Miller was just the first in a string of notorious killers who helped Shadyside earn the nickname "Murder Capital USA." Other Shadyside killers who made headlines for their heinous misdeeds include Isaac Milton, a steel-masked killer; Billy Barker, a boy who bashed his own brothers' heads in with a bat; Harry Rooker, a milkman who terrorized the town's women; Ruby Lane, the singing slasher; Thomas Slater, the Camp Nightwing ax-slinger; and, most recently, Ryan Torres (David W. Thompson), the Skull Mask killer, who kicks off the action in "Fear Street" by knifing his fellow mall workers.

Somehow, the fact that these serial slayings only ever happen in Shadyside — while their neighbors in Sunnyvale, which is the Goodes' neck of the woods, enjoy the picture-perfect existence — never convinces anyone that there might be something to the cursed town concept. Turns out, being constantly inundated with the witch poem has turned most of the folks into cynical skeptics, who accept that it's all just a gloomy coincidence.
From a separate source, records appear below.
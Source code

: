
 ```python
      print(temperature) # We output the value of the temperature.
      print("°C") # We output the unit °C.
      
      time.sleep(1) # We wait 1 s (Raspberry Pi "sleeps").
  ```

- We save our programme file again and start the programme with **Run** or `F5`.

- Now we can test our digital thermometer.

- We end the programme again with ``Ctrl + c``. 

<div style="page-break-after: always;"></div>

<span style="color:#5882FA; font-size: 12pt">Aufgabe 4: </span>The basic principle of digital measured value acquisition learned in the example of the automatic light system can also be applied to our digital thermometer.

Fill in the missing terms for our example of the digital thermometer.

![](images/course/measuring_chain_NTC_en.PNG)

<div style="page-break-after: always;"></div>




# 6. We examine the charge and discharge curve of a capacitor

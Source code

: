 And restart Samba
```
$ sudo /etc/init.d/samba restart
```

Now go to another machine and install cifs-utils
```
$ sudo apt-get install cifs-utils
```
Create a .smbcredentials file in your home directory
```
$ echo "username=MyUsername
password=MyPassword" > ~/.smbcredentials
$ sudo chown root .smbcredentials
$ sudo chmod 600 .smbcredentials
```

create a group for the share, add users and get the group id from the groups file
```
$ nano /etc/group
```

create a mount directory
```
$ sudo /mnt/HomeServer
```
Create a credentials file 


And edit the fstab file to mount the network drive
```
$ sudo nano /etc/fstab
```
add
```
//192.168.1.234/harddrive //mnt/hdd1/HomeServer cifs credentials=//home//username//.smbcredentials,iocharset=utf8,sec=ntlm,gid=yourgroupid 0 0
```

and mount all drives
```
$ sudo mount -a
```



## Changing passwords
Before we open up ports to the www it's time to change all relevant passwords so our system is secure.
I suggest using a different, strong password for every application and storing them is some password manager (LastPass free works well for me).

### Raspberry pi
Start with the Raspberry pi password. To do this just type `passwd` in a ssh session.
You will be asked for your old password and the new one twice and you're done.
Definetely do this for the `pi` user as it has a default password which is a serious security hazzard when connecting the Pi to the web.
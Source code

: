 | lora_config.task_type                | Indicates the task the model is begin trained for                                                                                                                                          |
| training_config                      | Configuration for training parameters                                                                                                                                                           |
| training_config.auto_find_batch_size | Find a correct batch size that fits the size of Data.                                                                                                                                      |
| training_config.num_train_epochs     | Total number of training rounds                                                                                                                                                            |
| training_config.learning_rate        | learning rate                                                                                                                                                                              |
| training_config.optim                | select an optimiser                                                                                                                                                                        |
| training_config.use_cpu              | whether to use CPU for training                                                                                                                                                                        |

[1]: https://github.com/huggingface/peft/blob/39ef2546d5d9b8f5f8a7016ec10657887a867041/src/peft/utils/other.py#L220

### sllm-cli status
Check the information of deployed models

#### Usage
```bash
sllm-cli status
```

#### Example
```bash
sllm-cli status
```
But there is one person who believes it all. See, before 1978, all of the killers who tormented the town eventually met their own bitter ends — and, more importantly, they all stayed dead. What happens at Camp Nightwing in the second "Fear Street" film changes everything. Tommy Slater (McCabe Slye) becomes the newest Shadysider to go on a rampage with his ax, but unlike others before him, Tommy is apparently impossible to kill. Making matters worse, other notorious killers from the past also come back to target Ziggy Berman (Sadie Sink) because, after her sister finds Sarah Fier's missing hand, Ziggy accidentally bleeds on it and reignites many years of mayhem. 

To stop the onslaught, Ziggy has to die, but she's fortunately revived by her Sunnyvale buddy, Nick Goode (Ted Sutherland), who parts ways with her after she mentions her newfound belief in the witch curse. Since Ziggy is the only other person left alive to tell the tale, she basically becomes a social pariah and spends the next few decades alone and afraid.

The end of the curse

History eventually repeats itself in 1994, when Sam (Olivia Welch) inadvertently bleeds on Sarah Fier's corpse, and suddenly, Shadyside is swarming with previously dead killers on the move again. After learning of Ziggy's story, the aforementioned teens try to kill and revive Sam to stop the madness ... but then Sam turns into a bloodthirsty monster herself. Desperate, the kids turn to Ziggy for answers. Unfortunately, Ziggy doesn't know much more than them, but they do devise a plan to trap the horde of undead murderers using the mall's steel store doors. 

However, their plan begins falling apart at the seams, but Sam's girlfriend, Deena (Kiana Madeira), discovers the truth behind all the terror in the nick of time. By reuniting Sarah Fier's body and missing hand, she gets to witness the true story unfold in real time, and she finds out that Sarah Fier was actually not a witch, just a young woman who had a secret romance with a pastor's daughter. Instead, it was her closest friend, Solomon Goode (Ashley Zukerman), who secretly struck up a deal with the devil to turn his own rotten luck around. In exchange for his new family fortune, Goode had to ritually name a person to be possessed and turned into a killer so the devil could feed off that bloodshed. Over the course of centuries to follow, the eldest Goode son would always inherit the task of preserving this deal by choosing someone from Shadyside to go on a rampage, allowing the Goode sheriff to nobly step in and stop the violence. Sam is just the latest name on this list.

With the force and fury of Sarah Fier coursing through her veins, Deena finally faces off with Sheriff Goode (Zukerman), forcing him to touch the heart of evil and experience the comeuppance Sarah Fier promised he would. She then treats him to the same eye-gouging torment that his family's first victims endured centuries before. And with that, the curse on Shadyside is finally lifted, and Sunnyvale is no longer under its long-standing protection spell. As with everything in R.L. Stine's world, though, you never know what frights might still be ahead for the folks in Shadyside.